The Address Book by Deirdre Mask

Reviewed by Richard Tutin

Have you ever wondered about the origin of your address? How did your street, road, lane or crescent receive its name and designation?

Though I have lived at several different addresses over the years, I hadn’t given it much thought – until now.

Deirdre Mask is responsible for this interest and wonder about addresses and how they have become a necessary part of life all over the world. In The Address Book Mask examines in great and readable detail the question of why addresses matter. The subtitle of the book gives an indication of how Mask tackles the question. Street addresses can reveal a lot about Identity, Race, Wealth and Power.

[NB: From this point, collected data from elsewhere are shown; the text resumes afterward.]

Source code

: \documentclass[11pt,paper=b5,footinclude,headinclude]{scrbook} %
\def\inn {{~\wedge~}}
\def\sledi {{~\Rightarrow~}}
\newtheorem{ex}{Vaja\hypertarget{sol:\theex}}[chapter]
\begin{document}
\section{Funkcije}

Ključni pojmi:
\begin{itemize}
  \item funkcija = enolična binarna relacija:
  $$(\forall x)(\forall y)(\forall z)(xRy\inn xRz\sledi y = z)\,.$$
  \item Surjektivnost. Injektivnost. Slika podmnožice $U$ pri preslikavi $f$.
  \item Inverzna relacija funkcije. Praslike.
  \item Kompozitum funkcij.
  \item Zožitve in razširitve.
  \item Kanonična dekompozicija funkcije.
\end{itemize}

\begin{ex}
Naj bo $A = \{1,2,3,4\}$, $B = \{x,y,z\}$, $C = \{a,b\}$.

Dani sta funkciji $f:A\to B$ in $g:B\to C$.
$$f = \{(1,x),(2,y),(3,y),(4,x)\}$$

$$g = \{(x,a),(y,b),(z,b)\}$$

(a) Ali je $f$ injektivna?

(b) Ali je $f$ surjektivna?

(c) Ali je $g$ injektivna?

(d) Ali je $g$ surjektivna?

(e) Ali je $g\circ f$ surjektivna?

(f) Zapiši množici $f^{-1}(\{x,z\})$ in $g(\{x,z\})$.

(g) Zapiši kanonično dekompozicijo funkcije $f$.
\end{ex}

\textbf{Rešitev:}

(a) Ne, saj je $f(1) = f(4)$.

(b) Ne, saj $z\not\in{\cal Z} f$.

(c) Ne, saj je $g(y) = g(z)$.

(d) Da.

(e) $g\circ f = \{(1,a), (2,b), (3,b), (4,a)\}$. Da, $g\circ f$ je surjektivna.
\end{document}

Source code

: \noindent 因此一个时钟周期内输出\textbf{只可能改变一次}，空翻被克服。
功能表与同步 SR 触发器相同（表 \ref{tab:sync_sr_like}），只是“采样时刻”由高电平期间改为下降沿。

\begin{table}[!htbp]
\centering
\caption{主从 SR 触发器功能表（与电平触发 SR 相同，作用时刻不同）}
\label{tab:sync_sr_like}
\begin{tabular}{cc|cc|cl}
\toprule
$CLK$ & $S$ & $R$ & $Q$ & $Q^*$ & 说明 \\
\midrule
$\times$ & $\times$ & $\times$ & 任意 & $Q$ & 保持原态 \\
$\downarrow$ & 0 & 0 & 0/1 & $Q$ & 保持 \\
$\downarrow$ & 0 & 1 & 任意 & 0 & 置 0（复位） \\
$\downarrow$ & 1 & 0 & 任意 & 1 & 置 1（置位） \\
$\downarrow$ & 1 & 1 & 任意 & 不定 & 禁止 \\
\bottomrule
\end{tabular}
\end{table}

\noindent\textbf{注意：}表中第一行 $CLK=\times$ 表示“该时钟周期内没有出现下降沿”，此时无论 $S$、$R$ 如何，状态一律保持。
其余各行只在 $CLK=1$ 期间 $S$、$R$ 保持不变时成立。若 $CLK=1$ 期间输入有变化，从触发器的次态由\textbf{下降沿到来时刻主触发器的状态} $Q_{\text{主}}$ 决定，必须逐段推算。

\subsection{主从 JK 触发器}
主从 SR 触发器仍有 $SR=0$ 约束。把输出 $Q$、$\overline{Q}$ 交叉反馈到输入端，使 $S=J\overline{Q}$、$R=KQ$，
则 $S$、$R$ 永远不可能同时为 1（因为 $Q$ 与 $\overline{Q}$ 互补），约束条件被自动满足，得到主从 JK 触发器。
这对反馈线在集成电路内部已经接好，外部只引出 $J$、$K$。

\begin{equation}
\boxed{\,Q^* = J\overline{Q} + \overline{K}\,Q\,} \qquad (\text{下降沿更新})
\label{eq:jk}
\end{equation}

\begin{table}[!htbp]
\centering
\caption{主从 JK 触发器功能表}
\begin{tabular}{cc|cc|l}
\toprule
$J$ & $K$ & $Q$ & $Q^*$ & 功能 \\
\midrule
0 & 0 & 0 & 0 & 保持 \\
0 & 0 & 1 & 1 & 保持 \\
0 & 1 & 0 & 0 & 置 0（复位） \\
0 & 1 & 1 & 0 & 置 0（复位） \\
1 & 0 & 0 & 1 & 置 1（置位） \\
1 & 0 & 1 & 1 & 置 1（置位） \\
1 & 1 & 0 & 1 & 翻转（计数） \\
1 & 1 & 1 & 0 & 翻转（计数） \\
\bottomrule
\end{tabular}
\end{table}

In the Introduction Mask reveals some interesting facts about why street addresses do matter. For example, forty percent of all local laws passed, in some years, by the New York City Council, have been street name changes. Given that the Council monitors the largest school system and police force in the United States as well as deciding land use for one of the most densely populated places on earth, changing street names seems to be an inordinate use of the Council’s meeting time.

This though was not the reason Mask formed the idea about writing this book. When she was living in the west of Ireland, she decided to send her father, who lived in North Carolina, a birthday card. After posting it near her home at the time, the card appeared in her parent’s mailbox four days later. Since the stamp did not cost much, how, mused Mask, did Ireland and the United States share the proceeds of the small amount when the cost of processing and transportation of the birthday card was a lot more.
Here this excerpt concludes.